XXVIII. Les grains de l’Europe ont été cultivés dans l’Amérique Septentrionale.

Cependant, il y a des analogies de climat qui modifient la loi généralement portée contre la tranſplantation des animaux & des plantes. Lorſque les Anglois abordèrent dans l’Amérique Septentrionale, les habitans vagabonds de ces contrées ſolitaires ne cultivoient qu’à regret un peu de maïs, plante qui a le port du roſeau. Ses feuilles, aſſez larges & fort longues, entourent à leur baſe la tige qui eſt ronde & noueuſe par intervalles. Une panicule de fleurs mâles la termine. Chacun des paquets, dont elle eſt composée, a deux fleurs recouvertes par deux écailles communes, & chaque fleur a trois étamines, renfermées entre deux écailles propres. À l’aiſſelle des feuilles inférieures ſe trouvent les fleurs femelles, diſposées en épi très-ſerré ſur un axe épais & charnu, caché ſous pluſieurs enveloppes. Le piſtil de ces fleurs, entouré de quelques petites écailles & ſurmonté d’un long ſtyle, devient une graine farineuſe, preſque ſphérique, enfoncée à moitié dans l’axe commun.
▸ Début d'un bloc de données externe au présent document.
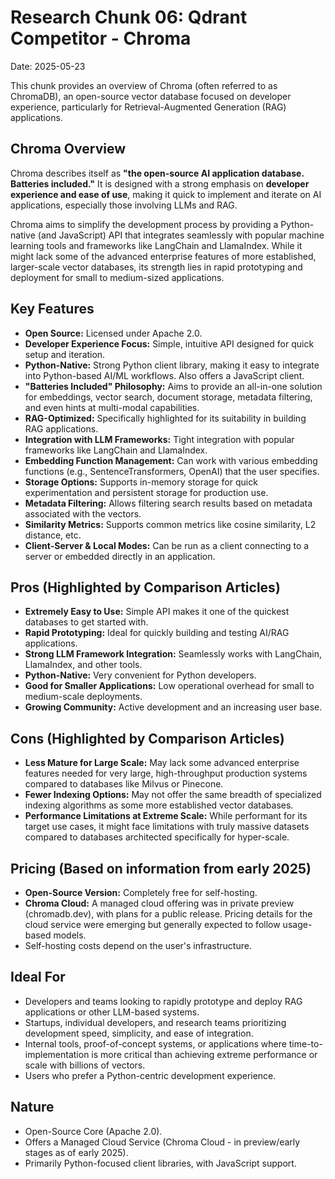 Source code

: # Research Chunk 06: Qdrant Competitor - Chroma

Date: 2025-05-23

This chunk provides an overview of Chroma (often referred to as ChromaDB), an open-source vector database focused on developer experience, particularly for Retrieval-Augmented Generation (RAG) applications.

## Chroma Overview

Chroma describes itself as **"the open-source AI application database. Batteries included."** It is designed with a strong emphasis on **developer experience and ease of use**, making it quick to implement and iterate on AI applications, especially those involving LLMs and RAG.

Chroma aims to simplify the development process by providing a Python-native (and JavaScript) API that integrates seamlessly with popular machine learning tools and frameworks like LangChain and LlamaIndex. While it might lack some of the advanced enterprise features of more established, larger-scale vector databases, its strength lies in rapid prototyping and deployment for small to medium-sized applications.

## Key Features

*   **Open Source:** Licensed under Apache 2.0.
*   **Developer Experience Focus:** Simple, intuitive API designed for quick setup and iteration.
*   **Python-Native:** Strong Python client library, making it easy to integrate into Python-based AI/ML workflows. Also offers a JavaScript client.
*   **"Batteries Included" Philosophy:** Aims to provide an all-in-one solution for embeddings, vector search, document storage, metadata filtering, and even hints at multi-modal capabilities.
*   **RAG-Optimized:** Specifically highlighted for its suitability in building RAG applications.
*   **Integration with LLM Frameworks:** Tight integration with popular frameworks like LangChain and LlamaIndex.
*   **Embedding Function Management:** Can work with various embedding functions (e.g., SentenceTransformers, OpenAI) that the user specifies.
*   **Storage Options:** Supports in-memory storage for quick experimentation and persistent storage for production use.
*   **Metadata Filtering:** Allows filtering search results based on metadata associated with the vectors.
*   **Similarity Metrics:** Supports common metrics like cosine similarity, L2 distance, etc.
*   **Client-Server & Local Modes:** Can be run as a client connecting to a server or embedded directly in an application.

## Pros (Highlighted by Comparison Articles)

*   **Extremely Easy to Use:** Simple API makes it one of the quickest databases to get started with.
*   **Rapid Prototyping:** Ideal for quickly building and testing AI/RAG applications.
*   **Strong LLM Framework Integration:** Seamlessly works with LangChain, LlamaIndex, and other tools.
*   **Python-Native:** Very convenient for Python developers.
*   **Good for Smaller Applications:** Low operational overhead for small to medium-scale deployments.
*   **Growing Community:** Active development and an increasing user base.

## Cons (Highlighted by Comparison Articles)

*   **Less Mature for Large Scale:** May lack some advanced enterprise features needed for very large, high-throughput production systems compared to databases like Milvus or Pinecone.
*   **Fewer Indexing Options:** May not offer the same breadth of specialized indexing algorithms as some more established vector databases.
*   **Performance Limitations at Extreme Scale:** While performant for its target use cases, it might face limitations with truly massive datasets compared to databases architected specifically for hyper-scale.

## Pricing (Based on information from early 2025)

*   **Open-Source Version:** Completely free for self-hosting.
*   **Chroma Cloud:** A managed cloud offering was in private preview (chromadb.dev), with plans for a public release. Pricing details for the cloud service were emerging but generally expected to follow usage-based models.
*   Self-hosting costs depend on the user's infrastructure.

## Ideal For

*   Developers and teams looking to rapidly prototype and deploy RAG applications or other LLM-based systems.
*   Startups, individual developers, and research teams prioritizing development speed, simplicity, and ease of integration.
*   Internal tools, proof-of-concept systems, or applications where time-to-implementation is more critical than achieving extreme performance or scale with billions of vectors.
*   Users who prefer a Python-centric development experience.

## Nature

*   Open-Source Core (Apache 2.0).
*   Offers a Managed Cloud Service (Chroma Cloud - in preview/early stages as of early 2025).
*   Primarily Python-focused client libraries, with JavaScript support.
Sa maturité eſt annoncée par ſa couleur & par l’écartement des enveloppes qui laiſſent apercevoir l’épi.

Cette eſpèce de bled, que l’Europe ignoroit alors, étoit la ſeule qui fût connue dans le Nouveau-Monde, La culture en étoit facile. Les ſauvages ſe contentoient de lever du gazon, de faire des trous dans la terre avec un bâton & de jeter dans chacun un grain de maïs qui en produiſoit deux cens cinquante ou trois cens autres. Les préparations pour s’en nourrir n’étoient pas plus compliquées. On le piloit dans un mortier de bois ou de pierre ; & réduit en pâte, il étoit cuit ſous la cendre. Souvent même, grillé ſeulement, il étoit mangé.

Le maïs retrait bien des avantages. Sa feuille eſt très-favorable à la nourriture des beſtiaux ; avantage infiniment précieux dans les contrées où les prairies ne ſont pas communes. Un terrein maigre, léger & ſablonneux, eſt celui qui convient le mieux à cette plante. Sa ſemence peut être gelée au printems, même à deux ou trois repriſes, ſans que les récoltes ſoient moins abondantes. Enfin, c’eſt de tous les grains, celui qui peut ſoutenir le plus long-tems la séchereſſe & l’humidité.

Ces raiſons, qui ont fait adopter la culture du maïs dans une partie du globe, déterminèrent les Anglois à le conſerver, à le multiplier dans leurs établiſſemens. Ils le vendirent au midi de l’Europe, dans les Indes Occidentales, & s’en ſervirent pour leur propre uſage. Cependant ils ne négligèrent pas d’enrichir leurs plantations des grains d’Europe, qui réuſſirent tous, quoique moins parfaitement que dans le lieu de leur origine. Du ſuperflu de ces récoltes, du produit de leurs troupeaux, & de l’exploitation des forêts du pays, ces colons formèrent un commerce, qui embraſſoit les contrées les plus riches & les plus peuplées du Nouveau-Monde.

La métropole voyant que ſes colonies ſeptentrionales lui enlevoient l’approviſionnement des établiſſemens qu’elle avoit au midi de l’Amérique, & craignant de les avoir bientôt pour rivales en Europe même, dans tous les marchés des ſalaiſons & des bleds, réſolut de tourner leur activité vers des objets qui lui fuſſent plus utiles. L’occaſion ne tarda pas de ſe préſenter.